- [WHAT YOU SHOULD DO]: The records below need to be repeated exactly, with every picture left out.
====== PROVIDED RECORDS
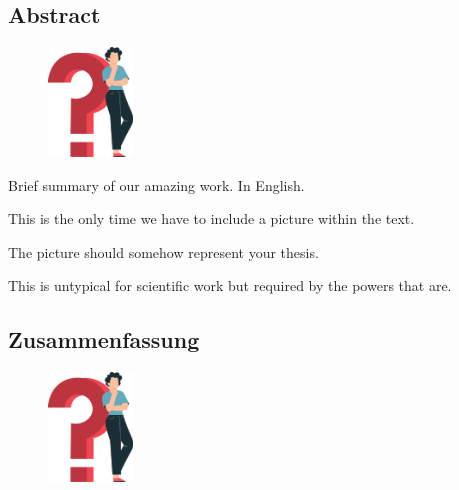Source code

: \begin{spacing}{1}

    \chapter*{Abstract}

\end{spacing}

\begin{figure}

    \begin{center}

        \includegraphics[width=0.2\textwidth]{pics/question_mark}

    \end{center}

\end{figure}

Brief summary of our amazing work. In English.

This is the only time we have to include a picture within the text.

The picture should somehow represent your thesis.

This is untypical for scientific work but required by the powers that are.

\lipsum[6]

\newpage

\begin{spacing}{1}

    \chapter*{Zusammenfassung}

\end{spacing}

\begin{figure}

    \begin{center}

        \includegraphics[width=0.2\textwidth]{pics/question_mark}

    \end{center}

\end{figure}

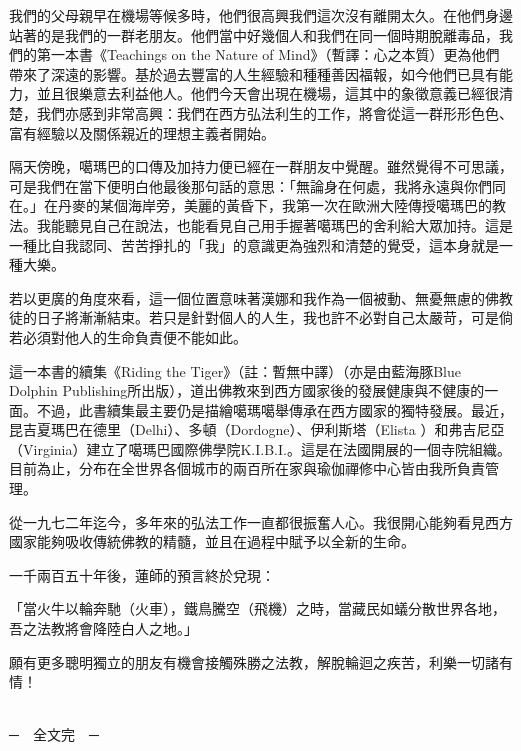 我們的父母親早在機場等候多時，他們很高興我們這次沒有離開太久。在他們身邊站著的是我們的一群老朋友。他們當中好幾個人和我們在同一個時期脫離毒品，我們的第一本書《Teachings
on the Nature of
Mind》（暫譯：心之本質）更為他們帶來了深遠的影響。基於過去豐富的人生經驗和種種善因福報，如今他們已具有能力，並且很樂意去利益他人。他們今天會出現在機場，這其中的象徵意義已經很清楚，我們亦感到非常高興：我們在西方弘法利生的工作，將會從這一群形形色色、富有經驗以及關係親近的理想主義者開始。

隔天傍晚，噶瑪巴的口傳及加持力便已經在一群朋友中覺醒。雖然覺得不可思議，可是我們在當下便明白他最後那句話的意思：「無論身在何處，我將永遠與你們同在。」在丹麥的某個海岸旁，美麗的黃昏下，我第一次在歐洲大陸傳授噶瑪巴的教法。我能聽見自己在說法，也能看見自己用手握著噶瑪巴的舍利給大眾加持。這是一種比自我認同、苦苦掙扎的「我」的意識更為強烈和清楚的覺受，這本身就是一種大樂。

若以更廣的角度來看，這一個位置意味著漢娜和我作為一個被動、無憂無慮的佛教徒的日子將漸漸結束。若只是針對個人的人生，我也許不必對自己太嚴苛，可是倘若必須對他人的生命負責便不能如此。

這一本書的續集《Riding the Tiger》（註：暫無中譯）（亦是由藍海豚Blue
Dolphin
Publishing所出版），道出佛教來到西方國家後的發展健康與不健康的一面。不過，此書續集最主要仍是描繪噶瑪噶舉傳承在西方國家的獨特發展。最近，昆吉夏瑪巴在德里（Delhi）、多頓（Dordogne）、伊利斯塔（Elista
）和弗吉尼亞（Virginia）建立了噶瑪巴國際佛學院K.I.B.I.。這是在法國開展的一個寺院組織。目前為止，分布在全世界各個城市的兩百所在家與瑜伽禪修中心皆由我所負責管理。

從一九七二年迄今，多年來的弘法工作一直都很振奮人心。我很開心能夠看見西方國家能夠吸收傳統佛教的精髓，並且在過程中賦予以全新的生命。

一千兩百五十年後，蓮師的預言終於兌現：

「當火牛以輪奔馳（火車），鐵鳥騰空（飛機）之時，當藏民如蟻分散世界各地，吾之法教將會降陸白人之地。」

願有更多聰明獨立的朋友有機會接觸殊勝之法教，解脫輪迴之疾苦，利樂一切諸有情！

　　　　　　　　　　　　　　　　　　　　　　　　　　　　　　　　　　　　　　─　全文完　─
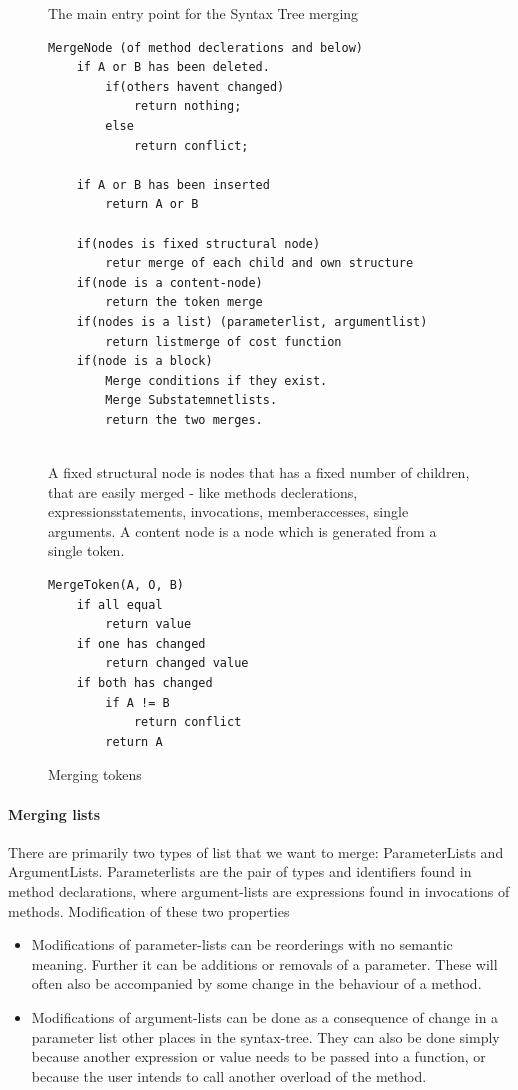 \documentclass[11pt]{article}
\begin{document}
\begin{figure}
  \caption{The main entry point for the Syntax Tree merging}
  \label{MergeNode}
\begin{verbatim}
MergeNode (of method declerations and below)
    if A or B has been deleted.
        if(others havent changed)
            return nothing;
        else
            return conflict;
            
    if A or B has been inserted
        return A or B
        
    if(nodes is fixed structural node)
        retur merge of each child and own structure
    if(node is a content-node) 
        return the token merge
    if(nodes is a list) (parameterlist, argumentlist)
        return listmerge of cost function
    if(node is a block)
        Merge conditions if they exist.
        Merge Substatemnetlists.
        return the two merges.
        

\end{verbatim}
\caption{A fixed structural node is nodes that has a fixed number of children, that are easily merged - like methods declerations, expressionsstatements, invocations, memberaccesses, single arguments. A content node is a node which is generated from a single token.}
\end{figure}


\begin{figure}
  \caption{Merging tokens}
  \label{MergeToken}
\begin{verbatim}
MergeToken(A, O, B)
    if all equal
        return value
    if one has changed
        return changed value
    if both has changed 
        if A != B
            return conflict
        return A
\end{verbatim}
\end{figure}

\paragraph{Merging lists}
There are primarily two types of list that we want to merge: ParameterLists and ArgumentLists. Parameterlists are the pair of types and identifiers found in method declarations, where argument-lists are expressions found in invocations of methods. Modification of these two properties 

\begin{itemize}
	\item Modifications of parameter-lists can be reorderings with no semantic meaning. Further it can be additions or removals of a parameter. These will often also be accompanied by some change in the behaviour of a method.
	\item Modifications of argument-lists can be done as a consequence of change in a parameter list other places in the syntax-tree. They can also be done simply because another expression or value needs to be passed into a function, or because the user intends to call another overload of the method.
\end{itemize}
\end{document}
============
- [RESULT]:
Source code

: \begin{spacing}{1}

    \chapter*{Abstract}

\end{spacing}

\begin{figure}

    \begin{center}

        \includegraphics[width=0.2\textwidth]{pics/question_mark}

    \end{center}

\end{figure}

Brief summary of our amazing work. In English.

This is the only time we have to include a picture within the text.

The picture should somehow represent your thesis.

This is untypical for scientific work but required by the powers that are.

\lipsum[6]

\newpage

\begin{spacing}{1}

    \chapter*{Zusammenfassung}

\end{spacing}

\begin{figure}

    \begin{center}

        \includegraphics[width=0.2\textwidth]{pics/question_mark}

    \end{center}

\end{figure}

 我們的父母親早在機場等候多時，他們很高興我們這次沒有離開太久。在他們身邊站著的是我們的一群老朋友。他們當中好幾個人和我們在同一個時期脫離毒品，我們的第一本書《Teachings
on the Nature of
Mind》（暫譯：心之本質）更為他們帶來了深遠的影響。基於過去豐富的人生經驗和種種善因福報，如今他們已具有能力，並且很樂意去利益他人。他們今天會出現在機場，這其中的象徵意義已經很清楚，我們亦感到非常高興：我們在西方弘法利生的工作，將會從這一群形形色色、富有經驗以及關係親近的理想主義者開始。

隔天傍晚，噶瑪巴的口傳及加持力便已經在一群朋友中覺醒。雖然覺得不可思議，可是我們在當下便明白他最後那句話的意思：「無論身在何處，我將永遠與你們同在。」在丹麥的某個海岸旁，美麗的黃昏下，我第一次在歐洲大陸傳授噶瑪巴的教法。我能聽見自己在說法，也能看見自己用手握著噶瑪巴的舍利給大眾加持。這是一種比自我認同、苦苦掙扎的「我」的意識更為強烈和清楚的覺受，這本身就是一種大樂。

若以更廣的角度來看，這一個位置意味著漢娜和我作為一個被動、無憂無慮的佛教徒的日子將漸漸結束。若只是針對個人的人生，我也許不必對自己太嚴苛，可是倘若必須對他人的生命負責便不能如此。

這一本書的續集《Riding the Tiger》（註：暫無中譯）（亦是由藍海豚Blue
Dolphin
Publishing所出版），道出佛教來到西方國家後的發展健康與不健康的一面。不過，此書續集最主要仍是描繪噶瑪噶舉傳承在西方國家的獨特發展。最近，昆吉夏瑪巴在德里（Delhi）、多頓（Dordogne）、伊利斯塔（Elista
）和弗吉尼亞（Virginia）建立了噶瑪巴國際佛學院K.I.B.I.。這是在法國開展的一個寺院組織。目前為止，分布在全世界各個城市的兩百所在家與瑜伽禪修中心皆由我所負責管理。

從一九七二年迄今，多年來的弘法工作一直都很振奮人心。我很開心能夠看見西方國家能夠吸收傳統佛教的精髓，並且在過程中賦予以全新的生命。

一千兩百五十年後，蓮師的預言終於兌現：

「當火牛以輪奔馳（火車），鐵鳥騰空（飛機）之時，當藏民如蟻分散世界各地，吾之法教將會降陸白人之地。」

願有更多聰明獨立的朋友有機會接觸殊勝之法教，解脫輪迴之疾苦，利樂一切諸有情！

　　　　　　　　　　　　　　　　　　　　　　　　　　　　　　　　　　　　　　─　全文完　─
 \documentclass[11pt]{article}
\begin{document}
\begin{figure}
  \caption{The main entry point for the Syntax Tree merging}
  \label{MergeNode}
\begin{verbatim}
MergeNode (of method declerations and below)
    if A or B has been deleted.
        if(others havent changed)
            return nothing;
        else
            return conflict;
            
    if A or B has been inserted
        return A or B
        
    if(nodes is fixed structural node)
        retur merge of each child and own structure
    if(node is a content-node) 
        return the token merge
    if(nodes is a list) (parameterlist, argumentlist)
        return listmerge of cost function
    if(node is a block)
        Merge conditions if they exist.
        Merge Substatemnetlists.
        return the two merges.
        

\end{verbatim}
\caption{A fixed structural node is nodes that has a fixed number of children, that are easily merged - like methods declerations, expressionsstatements, invocations, memberaccesses, single arguments. A content node is a node which is generated from a single token.}
\end{figure}


\begin{figure}
  \caption{Merging tokens}
  \label{MergeToken}
\begin{verbatim}
MergeToken(A, O, B)
    if all equal
        return value
    if one has changed
        return changed value
    if both has changed 
        if A != B
            return conflict
        return A
\end{verbatim}
\end{figure}

\paragraph{Merging lists}
There are primarily two types of list that we want to merge: ParameterLists and ArgumentLists. Parameterlists are the pair of types and identifiers found in method declarations, where argument-lists are expressions found in invocations of methods. Modification of these two properties 

\begin{itemize}
	\item Modifications of parameter-lists can be reorderings with no semantic meaning. Further it can be additions or removals of a parameter. These will often also be accompanied by some change in the behaviour of a method.
	\item Modifications of argument-lists can be done as a consequence of change in a parameter list other places in the syntax-tree. They can also be done simply because another expression or value needs to be passed into a function, or because the user intends to call another overload of the method.
\end{itemize}
\end{document}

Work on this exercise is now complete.